(Stored data)

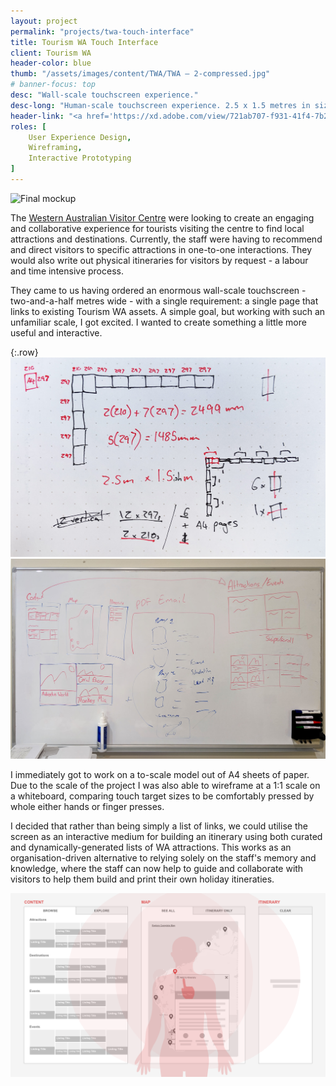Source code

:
 ```yaml
---
layout: project
permalink: "projects/twa-touch-interface"
title: Tourism WA Touch Interface
client: Tourism WA
header-color: blue
thumb: "/assets/images/content/TWA/TWA – 2-compressed.jpg"
# banner-focus: top
desc: "Wall-scale touchscreen experience."
desc-long: "Human-scale touchscreen experience. 2.5 x 1.5 metres in size, users would collaborate on this wall-sized screen to create itineraries of Western Australian tourist attractions and destinations"
header-link: "<a href='https://xd.adobe.com/view/721ab707-f931-41f4-7b2d-dd4ad680ab72-042b/' title='Try the prototype' target='_blank' class='button solid-blue'>Try the Prototype</a>"
roles: [
    User Experience Design,
    Wireframing,
    Interactive Prototyping
]
---
```

<img alt="Final mockup" src="/assets/images/content/TWA/TWA – 2 (1).png">

The <a class="link link-blue" href="https://www.wavisitorcentre.com.au/" title="Visit Western Australian Visitor Centre Website">Western Australian Visitor Centre</a> were looking to create an engaging and collaborative experience for tourists visiting the centre to find local attractions and destinations. Currently, the staff were having to recommend and direct visitors to specific attractions in one-to-one interactions. They would also write out physical itineraries for visitors by request - a labour and time intensive process.

They came to us having ordered an enormous wall-scale touchscreen - two-and-a-half metres wide - with a single requirement: a single page that links to existing Tourism WA assets. A simple goal, but working with such an unfamiliar scale, I got excited. I wanted to create something a little more useful and interactive.

{:.row}
<span class="col-12 col-lg-6"><img alt="Drawn plans of making a one-to-one scale out of A4 sheets of paper" src="/assets/images/content/TWA/notes-crop.jpg"></span>
<span class="col-12 col-lg-6"><img alt="Ideation on whiteboard" src="/assets/images/content/TWA/whiteboard.jpg"></span>

I immediately got to work on a to-scale model out of A4 sheets of paper. Due to the scale of the project I was also able to wireframe at a 1:1 scale on a whiteboard, comparing touch target sizes to be comfortably pressed by whole either hands or finger presses.

I decided that rather than being simply a list of links, we could utilise the screen as an interactive medium for building an itinerary using both curated and dynamically-generated lists of WA attractions. This works as an organisation-driven alternative to relying solely on the staff's memory and knowledge, where the staff can now help to guide and collaborate with visitors to help them build and print their own holiday itineraties.

<img alt="Wireframe with average human metrics overlaid" src="/assets/images/content/TWA/wireframe.png">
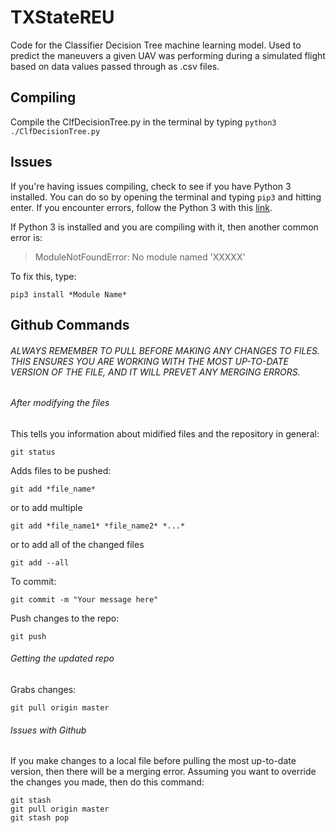 # TXStateREU

Code for the Classifier Decision Tree machine learning model. Used to predict the maneuvers a given UAV was performing during a simulated flight based on data values passed through as .csv files. 

## Compiling

Compile the ClfDecisionTree.py in the terminal by typing ```python3 ./ClfDecisionTree.py```

## Issues

If you're having issues compiling, check to see if you have Python 3 installed. You can do so by opening the terminal and typing ```pip3``` and hitting enter. If you encounter errors, follow the Python 3 with this [link](https://realpython.com/installing-python/).

If Python 3 is installed and you are compiling with it, then another common error is:
> ModuleNotFoundError: No module named 'XXXXX'

To fix this, type:
```
pip3 install *Module Name*
```

## Github Commands

###### ALWAYS REMEMBER TO PULL BEFORE MAKING ANY CHANGES TO FILES. THIS ENSURES YOU ARE WORKING WITH THE MOST UP-TO-DATE VERSION OF THE FILE, AND IT WILL PREVET ANY MERGING ERRORS.

###### After modifying the files

This tells you information about midified files and the repository in general:
```
git status
```

Adds files to be pushed:
```
git add *file_name*
```
or to add multiple
```
git add *file_name1* *file_name2* *...*
```
or to add all of the changed files
```
git add --all
```

To commit:
```
git commit -m "Your message here"
```

Push changes to the repo:
```
git push
```

###### Getting the updated repo

Grabs changes:
```
git pull origin master
```

###### Issues with Github

If you make changes to a local file before pulling the most up-to-date version, then there will be a merging error. Assuming you want to override the changes you made, then do this command:
```
git stash
git pull origin master
git stash pop
```
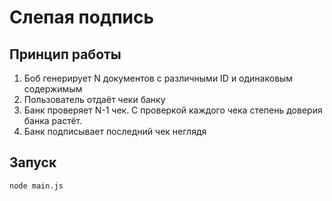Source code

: # Слепая подпись

## Принцип работы

1. Боб генерирует N документов с различными ID и одинаковым содержимым
2. Пользователь отдаёт чеки банку
3. Банк проверяет N-1 чек. С проверкой каждого чека степень доверия банка растёт.
4. Банк подписывает последний чек неглядя

## Запуск
```
node main.js
```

◆ WHAT TO PRODUCE
Go through the entries above and count the lines containing "then". Give the number only.

◆ FINISHED TASK
2